She wanted to go back up to his room, and he agreed. There was a slight difference to the way she touched him, looked at him, like she was softening it, meaning to be gentler. He didn’t want this, didn’t want her to see him any differently, but knew that it was inevitable. It made him glad for his decision to show up only when he was ready. Hopefully the idea of him helpless and alone would be abstract and hazy, shot in her imagination with flattering filters, and she’d never truly get to keep a vision of how low he had sunk. This pity, if she was feeling pity, was temporary. He hoped.

Maybe he was overcompensating, but this led to him wanting to take control when they got to the bed. The admission put her in an emotional state, but maybe she’d remember instead his tongue against her clit, his fingers deep inside her, or, and this was likely, his impeccable timing, having rolled on the condom and then sinking into her
right before
getting her to come, knowing now that she wanted to come with him inside her, her hands full of whatever part of him she could find, and he felt it was perfect this time, felt the strength of the climax that tore through her, felt it in the arch of her back, her pleasurably painful grip on his hair and shoulder. 

“You’re crazy,” she said, trying to laugh, still out of breath some time later.

“You love me, don’t you?”

“Yes,” she said, quickly. “That’s not the problem at all.”

 

Chapter 17

 

 

She thought that her five-thirty alarm was already impossibly early, but when she flicked the “dismiss” option on her phone, Jake was already awake, reading on his iPad.
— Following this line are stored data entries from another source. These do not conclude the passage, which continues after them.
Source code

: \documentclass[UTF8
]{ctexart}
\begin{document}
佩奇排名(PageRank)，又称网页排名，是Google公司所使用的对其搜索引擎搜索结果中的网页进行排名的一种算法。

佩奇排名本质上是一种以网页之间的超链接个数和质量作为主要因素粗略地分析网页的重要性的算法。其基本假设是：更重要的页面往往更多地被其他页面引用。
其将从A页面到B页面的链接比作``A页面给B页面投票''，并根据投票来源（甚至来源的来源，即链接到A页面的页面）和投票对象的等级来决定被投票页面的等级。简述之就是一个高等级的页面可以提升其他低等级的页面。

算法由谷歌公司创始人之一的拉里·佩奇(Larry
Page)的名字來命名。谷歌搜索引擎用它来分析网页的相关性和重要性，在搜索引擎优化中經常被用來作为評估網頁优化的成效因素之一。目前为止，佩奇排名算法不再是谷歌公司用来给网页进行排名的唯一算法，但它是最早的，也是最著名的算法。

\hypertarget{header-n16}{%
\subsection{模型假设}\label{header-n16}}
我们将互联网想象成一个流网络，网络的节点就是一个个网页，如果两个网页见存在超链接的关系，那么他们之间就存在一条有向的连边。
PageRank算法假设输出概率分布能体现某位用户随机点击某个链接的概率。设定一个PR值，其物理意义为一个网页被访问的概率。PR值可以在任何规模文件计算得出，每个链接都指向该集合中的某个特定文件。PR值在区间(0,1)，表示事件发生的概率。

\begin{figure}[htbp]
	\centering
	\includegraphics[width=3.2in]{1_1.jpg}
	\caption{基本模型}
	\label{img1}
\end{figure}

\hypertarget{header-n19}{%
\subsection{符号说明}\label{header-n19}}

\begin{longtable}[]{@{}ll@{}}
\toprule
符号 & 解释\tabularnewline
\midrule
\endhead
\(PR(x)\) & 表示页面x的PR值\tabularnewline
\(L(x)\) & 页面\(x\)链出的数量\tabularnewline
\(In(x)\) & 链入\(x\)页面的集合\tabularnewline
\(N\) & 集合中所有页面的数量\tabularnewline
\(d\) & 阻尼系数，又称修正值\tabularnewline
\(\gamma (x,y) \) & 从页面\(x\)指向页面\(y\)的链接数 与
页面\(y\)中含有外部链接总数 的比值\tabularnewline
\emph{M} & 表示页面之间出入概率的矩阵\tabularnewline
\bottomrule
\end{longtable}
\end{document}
“God,” she said, voice cracking from her dry throat. “I still can’t believe how functional you are at this time.”

“I told you, I’ve perfected the power nap,” he said. “They make me wait a lot at work. I can get a good night’s sleep two hours at a time spread out in a twenty-four hour period. I swear I’m completely rested.”

“But jet lag.” Lindsay had been doing this world-travel thing for a few years now, and coped by sleeping in planes, buses, any vehicle that she had to park her butt in for an hour or more.

“I can align my power naps with time zones.”

“That can’t be healthy.”

“It means I can take the night shift.”

Lindsay groaned and elbowed his side. He meant the night shift, during the zombie apocalypse. “You know what happens when you’re sleep deprived, right? It catches up. You drop like a log, and you don’t even know it. You’re going to
suck
at night duty especially if you’re armed. Might as well just give the zombies a gun.”

“You will be proven wrong, and you’ll beg me to teach you.”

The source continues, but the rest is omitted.